How Does the Bernoulli Equation Determine Axial Pressure in Jet Flows?

[Lucus]

Okay, here's the question:

A jet of incompressible fluid emerges from a horizontal channel into an environment of the same fluid. The momentum of the jet at the exit of the channel is measured to be M. The exit momentum is the source of a downstream flow which spreads gradually with distance.

The fluid outside the jet flow is at rest. Use the Bernoulli equation to determine the axial (x) pressure beyond the boundary of the jet flow. How can that result, and the properties of the boundary layer equations be used to determine the axial pressure gradient inside the jet?
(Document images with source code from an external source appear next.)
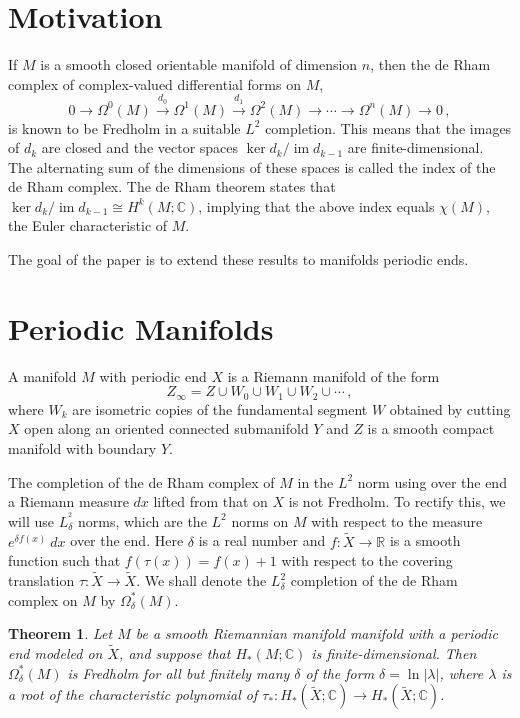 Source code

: \documentclass[a4paper, 12pt]{article}
\newtheorem{theorem}{Theorem}[section]
\begin{document}
\section{Motivation}

If \({ M }\) is a smooth closed orientable manifold of dimension \({ n }\), then the de Rham complex of complex-valued differential forms on \({ M }\), \[
    0 \to \Omega^{0}(M) \overset{d_0}{\to} \Omega^{1}(M) \overset{d_1}{\to} \Omega^2(M) \to \cdots \to \Omega^{n}(M) \to 0\,,
\] is known to be Fredholm in a suitable \({ L^{2} }\) completion. This means that the images of \({ d_{k} }\) are closed and the vector spaces \({ \ker d_{k} / \operatorname{im} d_{k-1} }\) are finite-dimensional. The alternating sum of the dimensions of these spaces is called the index of the de Rham complex. The de Rham theorem states that \({ \ker d_{k} / \operatorname{im} d_{k-1} \cong H^{k}(M; \mathbb C) }\), implying that the above index equals \({ \chi(M) }\), the Euler characteristic of \({ M }\).

The goal of the paper is to extend these results to manifolds periodic ends.

\section{Periodic Manifolds}

A manifold \({ M }\) with periodic end \({ X }\) is a Riemann manifold of the form \[
    Z_{\infty} = Z \cup W_0 \cup W_1 \cup W_2 \cup \cdots\,,
\] where \({ W_{k} }\) are isometric copies of the fundamental segment \({ W }\) obtained by cutting \({ X }\) open along an oriented connected submanifold \({ Y }\) and \({ Z }\) is a smooth compact manifold with boundary \({ Y }\). 

The completion of the de Rham complex of \({ M }\) in the \({ L^{2} }\) norm using over the end a Riemann measure \({ dx }\) lifted from that on \({ X }\) is not Fredholm. To rectify this, we will use \({ L_{\delta}^{^2} }\) norms, which are the \({ L^{2} }\) norms on \({ M }\) with respect to the measure \({ e^{\delta f(x)}\: dx }\) over the end. Here \({ \delta }\) is a real number and \({ f : \tilde X \to \mathbb R }\) is a smooth function such that \({ f(\tau(x)) = f(x) + 1 }\) with respect to the covering translation \({ \tau : \tilde X \to \tilde X }\). We shall denote the \({ L_{\delta}^2 }\) completion of the de Rham complex on \({ M }\) by \({ \Omega_{\delta}^*(M) }\).

\begin{theorem}
    \label{thm:Omega_delta_is_Fredholm}
    Let \({ M }\) be a smooth Riemannian manifold manifold with a periodic end modeled on \({ \tilde X }\), and suppose that \({ H_{*}(M; \mathbb C) }\) is finite-dimensional. Then \({ \Omega_{\delta}^*(M) }\) is Fredholm for all but finitely many \({ \delta }\) of the form \({ \delta = \ln \lvert \lambda \rvert }\), where \({ \lambda }\) is a root of the characteristic polynomial of \({ \tau_{*} : H_{*}(\tilde X; \mathbb C) \to H_{*}(\tilde X; \mathbb C) }\).
\end{theorem}
\end{document}

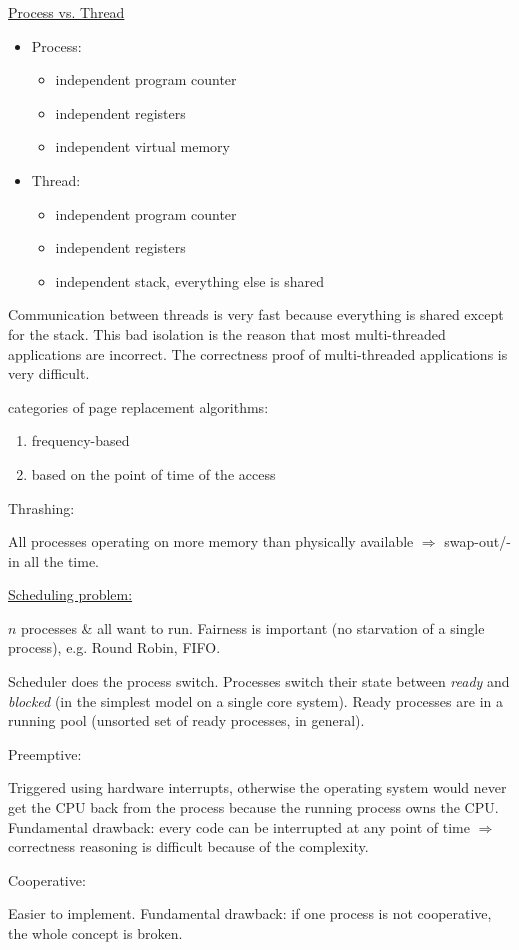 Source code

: \par{
	\noindent\underline{Process vs. Thread}
	\parskip0pt\begin{itemize}
		\item{
			Process:
			\parskip0pt\begin{itemize}
				\item{independent program counter}
				\item{independent registers}
				\item{independent virtual memory}
			\end{itemize}
		}
		\item{
			Thread:
			\parskip0pt\begin{itemize}
				\item{independent program counter}
				\item{independent registers}
				\item{independent stack, everything else is shared}
			\end{itemize}
		}
	\end{itemize}
	\par{
		\noindent
		Communication between threads is very fast because everything is shared except for the stack. This bad isolation is the reason that most multi-threaded applications are incorrect. The correctness proof of multi-threaded applications is very difficult.
	}
}
\par{
	 categories of page replacement algorithms:
	\begin{enumerate}
		\item{frequency-based}
		\item{based on the point of time of the access}
	\end{enumerate}
}
\par{
	\noindent Thrashing:
	\par{
		\noindent
		All processes operating on more memory than physically available $\Rightarrow$ swap-out/-in all the time. 
	}
}
\par{
	\noindent\underline{Scheduling problem:}
	\par{
		\noindent
		$n$ processes \& all want to run. Fairness is important (no starvation of a single process), e.g. Round Robin, FIFO.
	}
	\par{
		\noindent
		Scheduler does the process switch. Processes switch their state between \textit{ready} and \textit{blocked} (in the simplest model on a single core system). Ready processes are in a running pool (unsorted set of ready processes, in general).
	}
	\par{
		\noindent
		Preemptive:
		\par{
			\noindent
			Triggered using hardware interrupts, otherwise the operating system would never get the CPU back from the process because the running process owns the CPU. Fundamental drawback: every code can be interrupted at any point of time $\Rightarrow$ correctness reasoning is difficult because of the complexity.
		}
	}
	\par{
		\noindent
		Cooperative:
		\par{
			\noindent
			Easier to implement. Fundamental drawback: if one process is not cooperative, the whole concept is broken.
		}
	}
} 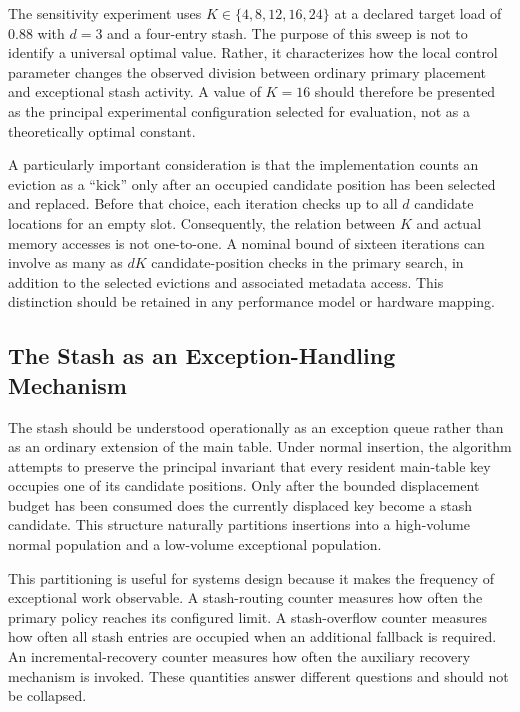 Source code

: \documentclass[conference]{IEEEtran}
\begin{document}
The sensitivity experiment uses $K\in\{4,8,12,16,24\}$ at a declared target
load of $0.88$ with $d=3$ and a four-entry stash. The purpose of this sweep is
not to identify a universal optimal value. Rather, it characterizes how the
local control parameter changes the observed division between ordinary
primary placement and exceptional stash activity. A value of $K=16$ should
therefore be presented as the principal experimental configuration selected
for evaluation, not as a theoretically optimal constant.

A particularly important consideration is that the implementation counts an
eviction as a ``kick'' only after an occupied candidate position has been
selected and replaced. Before that choice, each iteration checks up to all
$d$ candidate locations for an empty slot. Consequently, the relation between
$K$ and actual memory accesses is not one-to-one. A nominal bound of sixteen
iterations can involve as many as $dK$ candidate-position checks in the primary
search, in addition to the selected evictions and associated metadata access.
This distinction should be retained in any performance model or hardware
mapping.

\subsection{The Stash as an Exception-Handling Mechanism}
\label{subsec:discussion_stash_role}

The stash should be understood operationally as an exception queue rather than
as an ordinary extension of the main table. Under normal insertion, the
algorithm attempts to preserve the principal invariant that every resident
main-table key occupies one of its candidate positions. Only after the bounded
displacement budget has been consumed does the currently displaced key become
a stash candidate. This structure naturally partitions insertions into a
high-volume normal population and a low-volume exceptional population.

This partitioning is useful for systems design because it makes the frequency
of exceptional work observable. A stash-routing counter measures how often the
primary policy reaches its configured limit. A stash-overflow counter measures
how often all stash entries are occupied when an additional fallback is
required. An incremental-recovery counter measures how often the auxiliary
recovery mechanism is invoked. These quantities answer different questions and
should not be collapsed.
\end{document}
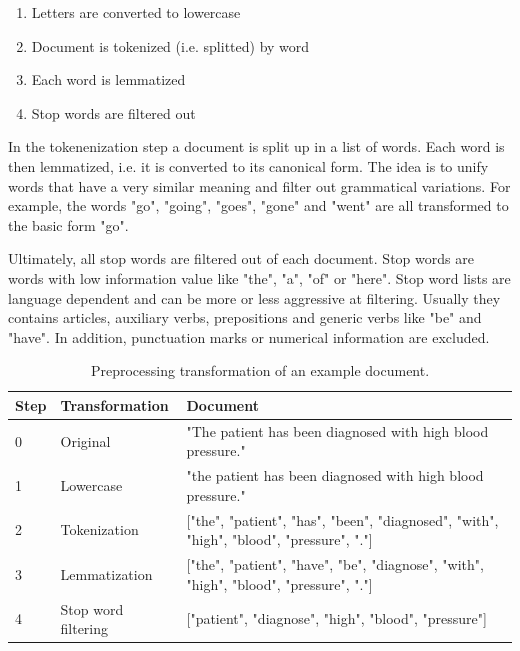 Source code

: \begin{enumerate} 
	\item Letters are converted to lowercase
	\item Document is tokenized (i.e. splitted) by word
	\item Each word is lemmatized
	\item Stop words are filtered out
\end{enumerate}

In the tokenenization step a document is split up in a list of words.
Each word is then lemmatized, i.e. it is converted to its canonical form.
The idea is to unify words that have a very similar meaning and filter out grammatical variations.
For example, the words  "go", "going", "goes", "gone" and "went" are all transformed to the basic form "go".

Ultimately, all stop words are filtered out of each document.
Stop words are words with low information value like "the", "a", "of" or "here".
Stop word lists are language dependent and can be more or less aggressive at filtering.
Usually they contains articles, auxiliary verbs, prepositions and generic verbs like "be" and "have".
In addition, punctuation marks or numerical information are excluded.

\begin{table}[!htbp]
	\begin{tabularx}{\textwidth}{l l p{9.8cm}}
		\toprule
		\textbf{Step} & \textbf{Transformation} & \textbf{Document}                                                       \\ \midrule
		0             & Original       & "The patient has been diagnosed with high blood pressure." \\
		1             & Lowercase               & "the patient has been diagnosed with high blood pressure." \\
		2 & Tokenization  & {[}"the", "patient", "has", "been", "diagnosed", "with", "high", "blood", "pressure", "."{]} \\
		3 & Lemmatization & {[}"the", "patient", "have", "be", "diagnose", "with", "high", "blood", "pressure", "."{]}   \\
		4             & Stop word filtering     & {[}"patient", "diagnose", "high", "blood", "pressure"{]} \\ \bottomrule
	\end{tabularx}
	\caption{Preprocessing transformation of an example document.}
	\label{tab:text-preprocessing}
\end{table}


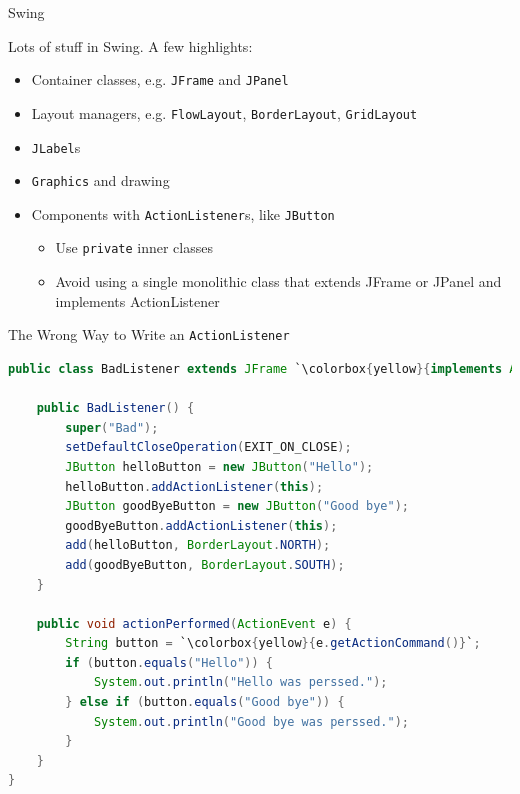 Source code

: \documentclass{beamer}
\begin{document}
\begin{frame}[fragile]{Swing}


Lots of stuff in Swing.  A few highlights:
\begin{itemize}
\item Container classes, e.g. {\tt JFrame} and {\tt JPanel}
\item Layout managers, e.g. {\tt FlowLayout}, {\tt BorderLayout}, {\tt GridLayout}
\item {\tt JLabel}s
\item {\tt Graphics} and drawing
\item Components with {\tt ActionListener}s, like {\tt JButton}
\begin{itemize}
\item Use {\tt private} inner classes
\item Avoid using a single monolithic class that extends JFrame or JPanel and implements ActionListener
\end{itemize}
\end{itemize}


\end{frame}

\begin{frame}[fragile]{The Wrong Way to Write an {\tt ActionListener}}


\begin{lstlisting}[language=Java,escapechar=`]
public class BadListener extends JFrame `\colorbox{yellow}{implements ActionListener}` {

    public BadListener() {
        super("Bad");
        setDefaultCloseOperation(EXIT_ON_CLOSE);
        JButton helloButton = new JButton("Hello");
        helloButton.addActionListener(this);
        JButton goodByeButton = new JButton("Good bye");
        goodByeButton.addActionListener(this);
        add(helloButton, BorderLayout.NORTH);
        add(goodByeButton, BorderLayout.SOUTH);
    }

    public void actionPerformed(ActionEvent e) {
        String button = `\colorbox{yellow}{e.getActionCommand()}`;
        if (button.equals("Hello")) {
            System.out.println("Hello was perssed.");
        } else if (button.equals("Good bye")) {
            System.out.println("Good bye was perssed.");
        }
    }
}
\end{lstlisting}

\end{frame}
\end{document}
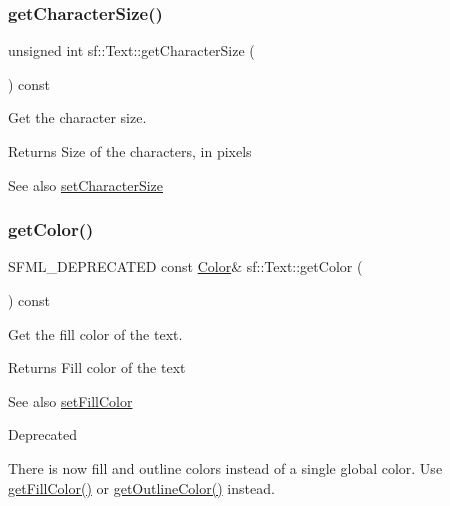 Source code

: \subsubsection{\texorpdfstring{getCharacterSize()}{getCharacterSize()}}
{\footnotesize\ttfamily unsigned int sf\+::\+Text\+::get\+Character\+Size (\begin{DoxyParamCaption}{ }\end{DoxyParamCaption}) const}



Get the character size. 

\begin{DoxyReturn}{Returns}
Size of the characters, in pixels
\end{DoxyReturn}
\begin{DoxySeeAlso}{See also}
\mbox{\hyperlink{classsf_1_1_text_ae96f835fc1bff858f8a23c5b01eaaf7e}{set\+Character\+Size}} \begin{DoxyVerb}\end{DoxyVerb}
 
\end{DoxySeeAlso}
\mbox{\label{classsf_1_1_text_a77ba664285efd72ab4ce85b9cbbeeb21}} 
\subsubsection{\texorpdfstring{getColor()}{getColor()}}
{\footnotesize\ttfamily S\+F\+M\+L\+\_\+\+D\+E\+P\+R\+E\+C\+A\+T\+ED const \mbox{\hyperlink{classsf_1_1_color}{Color}}\& sf\+::\+Text\+::get\+Color (\begin{DoxyParamCaption}{ }\end{DoxyParamCaption}) const}



Get the fill color of the text. 

\begin{DoxyReturn}{Returns}
Fill color of the text
\end{DoxyReturn}
\begin{DoxySeeAlso}{See also}
\mbox{\hyperlink{classsf_1_1_text_ab7bb3babac5a6da1802b2c3e1a3e6dcc}{set\+Fill\+Color}}
\end{DoxySeeAlso}
\begin{DoxyRefDesc}{Deprecated}
\item[\mbox{\hyperlink{deprecated__deprecated000017}{Deprecated}}]There is now fill and outline colors instead of a single global color. Use \mbox{\hyperlink{classsf_1_1_text_a6b4ba8c435b59e1e05f831e6230dc537}{get\+Fill\+Color()}} or \mbox{\hyperlink{classsf_1_1_text_a53559d563461089f1172571b375442dc}{get\+Outline\+Color()}} instead. \end{DoxyRefDesc}
\begin{DoxyVerb}\end{DoxyVerb}
 \mbox{\label{classsf_1_1_text_a6b4ba8c435b59e1e05f831e6230dc537}} 
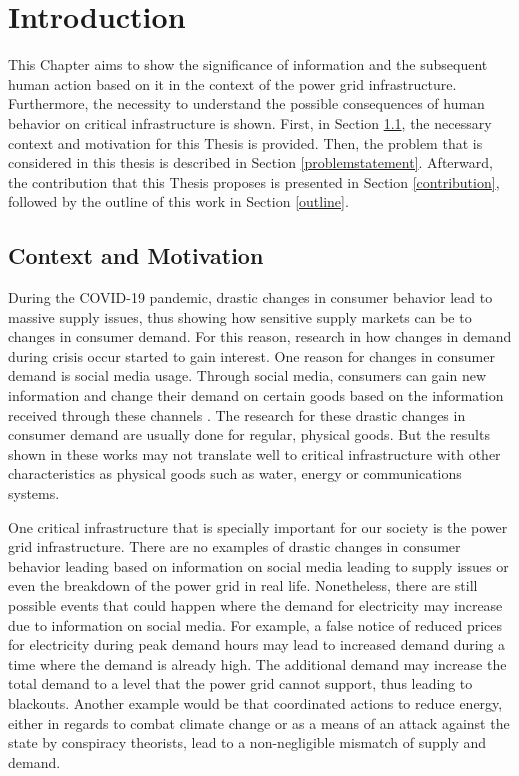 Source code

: \chapter{Introduction}

This Chapter aims to show the significance of information and 
the subsequent human action based on it
in the context of the power grid infrastructure.
Furthermore, the necessity to understand the possible consequences 
of human behavior on critical infrastructure is shown. 
First, in Section \ref{contextmotivation}, the necessary context and 
motivation for this Thesis is provided.
Then, the problem that is considered in this thesis is described 
in Section \ref{problemstatement}. Afterward, the contribution that this
Thesis proposes is presented in Section \ref{contribution}, 
followed by the outline of this work in Section \ref{outline}.

\section{Context and Motivation}
\label{contextmotivation}

During the COVID-19 pandemic, drastic changes in consumer behavior
lead to massive supply issues, thus showing how sensitive supply markets 
can be to changes in consumer demand.
For this reason, research in how changes in demand during crisis occur
started to gain interest. One reason for changes in consumer demand is 
social media usage. Through social media, consumers can gain new information
and change their demand on certain goods based on the information received 
through these channels \cite{naeem2021social}.
The research for these drastic changes in consumer demand are usually
done for regular, physical goods. But the results shown in these 
works may not translate well to critical infrastructure
with other characteristics as physical goods such as 
water, energy or communications systems.

One critical infrastructure that is specially important for 
our society is the power grid infrastructure.
There are no examples of drastic changes in consumer behavior leading
based on information on social media leading to supply issues or
even the breakdown of the power grid in real life. Nonetheless, there 
are still possible events that could happen where the demand for
electricity may increase due to information on social media.
For example, a false notice of reduced prices for electricity
during peak demand hours may lead to increased demand during 
a time where the demand is already high. The additional demand
may increase the total demand to a level that the power grid
cannot support, thus leading to blackouts.
Another example would be that coordinated actions to reduce
energy, either in regards to combat climate change \cite{earthday}
or as a means of an attack against the state by conspiracy theorists,
lead to a non-negligible mismatch of supply and demand.


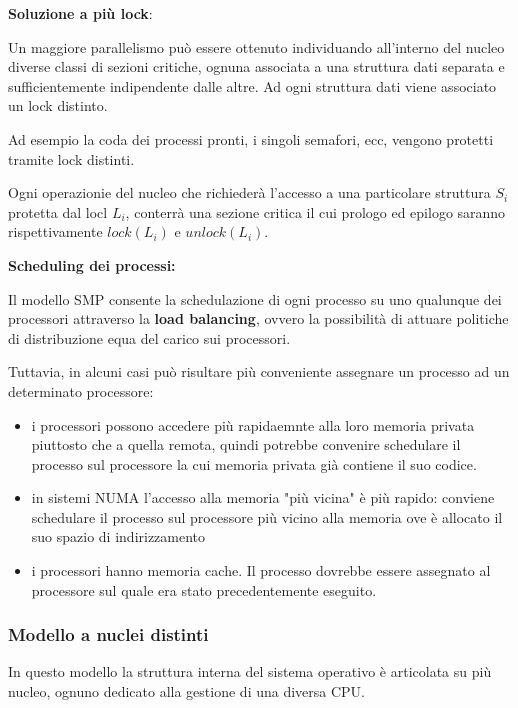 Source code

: \documentclass{article}
\begin{document}
\vspace{3mm}
\textbf{Soluzione a più lock}:

Un maggiore parallelismo può essere ottenuto individuando all'interno del nucleo diverse classi di sezioni critiche, ognuna associata a una struttura dati
separata e sufficientemente indipendente dalle altre. Ad ogni struttura dati viene associato un lock distinto.

Ad esempio la coda dei processi pronti, i singoli semafori, ecc, vengono protetti tramite lock distinti.

Ogni operazionie del nucleo che richiederà l'accesso a una particolare struttura $S_i$ protetta dal locl $L_i$, conterrà una sezione critica
il cui prologo ed epilogo saranno rispettivamente $lock(L_i)$ e $unlock(L_i)$.

\vspace{3mm}
\textbf{Scheduling dei processi:}

Il modello SMP consente la schedulazione di ogni processo su uno qualunque dei processori attraverso la \textbf{load balancing}, ovvero la possibilità di
attuare politiche di distribuzione equa del carico sui processori.

Tuttavia, in alcuni casi può risultare più conveniente assegnare un processo ad un determinato processore:
\begin{itemize}
    \item i processori possono accedere più rapidaemnte alla loro memoria privata piuttosto che a quella remota, quindi potrebbe convenire schedulare il processo
    sul processore la cui memoria privata già contiene il suo codice.
    \item in sistemi NUMA l'accesso alla memoria "più vicina" è più rapido: conviene schedulare il processo sul processore più vicino alla memoria ove
    è allocato il suo spazio di indirizzamento
    \item i processori hanno memoria cache. Il processo dovrebbe essere assegnato al processore sul quale era stato precedentemente eseguito.
\end{itemize}

\subsubsection{Modello a nuclei distinti}

In questo modello la struttura interna del sistema operativo è articolata su più nucleo, ognuno dedicato alla gestione di una diversa CPU.
\end{document}
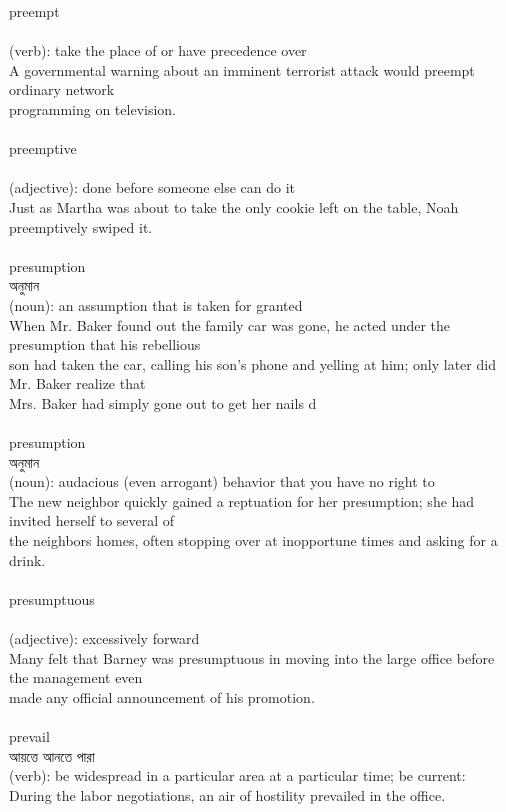 \documentclass{article}
\begin{document}
{preempt}\\
{}\\
{(verb): take the place of or have precedence over\\A governmental warning about an imminent terrorist attack would preempt ordinary network\\programming on television.\\}\\
{preemptive}\\
{}\\
{(adjective): done before someone else can do it\\Just as Martha was about to take the only cookie left on the table, Noah preemptively swiped it.\\}\\
{presumption}\\
{অনুমান}\\
{(noun): an assumption that is taken for granted\\When Mr. Baker found out the family car was gone, he acted under the presumption that his rebellious\\son had taken the car, calling his son's phone and yelling at him; only later did Mr. Baker realize that\\Mrs. Baker had simply gone out to get her nails d\\}\\
{presumption}\\
{অনুমান}\\
{(noun): audacious (even arrogant) behavior that you have no right to\\The new neighbor quickly gained a reptuation for her presumption; she had invited herself to several of\\the neighbors homes, often stopping over at inopportune times and asking for a drink.\\}\\
{presumptuous}\\
{}\\
{(adjective): excessively forward\\Many felt that Barney was presumptuous in moving into the large office before the management even\\made any official announcement of his promotion.\\}\\
{prevail}\\
{আয়ত্তে আনতে পারা}\\
{(verb): be widespread in a particular area at a particular time; be current:\\During the labor negotiations, an air of hostility prevailed in the office.\\}\\
\end{document}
So there's the question. I'm not really sure where to start. Any help would be much appreciated. Thanks!

 

[Clausius2]

Okay, here's the question:
A jet of incompressible fluid emerges from a horizontal channel into an environment of the same fluid. The momentum of the jet at the exit of the channel is measured to be M. The exit momentum is the source of a downstream flow which spreads gradually with distance.
The fluid outside the jet flow is at rest. Use the Bernoulli equation to determine the axial (x) pressure beyond the boundary of the jet flow. How can that result, and the properties of the boundary layer equations be used to determine the axial pressure gradient inside the jet?
So there's the question. I'm not really sure where to start. Any help would be much appreciated. Thanks!

Nice problem, although the statement makes no sense. You can't use Bernoulli equation to determine the axial pressure assuming viscous flow as you are doing. The jet core developed in a non dimensional distance of order $$Re_j^{-1}$$ is dominated by viscous forces. You only can apply Bernouilli to calculate external boundary layer pressure, but as it is an stagnant atmosphere, this pressure is trivially constant $$P_a$$.
Usual calculations of incompressible jets assume negligible pressure gradients, in part because the boundary layer is so thin at large $$Re$$ that transversal pressure gradients are very small, and also because by this argument the external pressure impose an uniform pressure across the symmetry axis.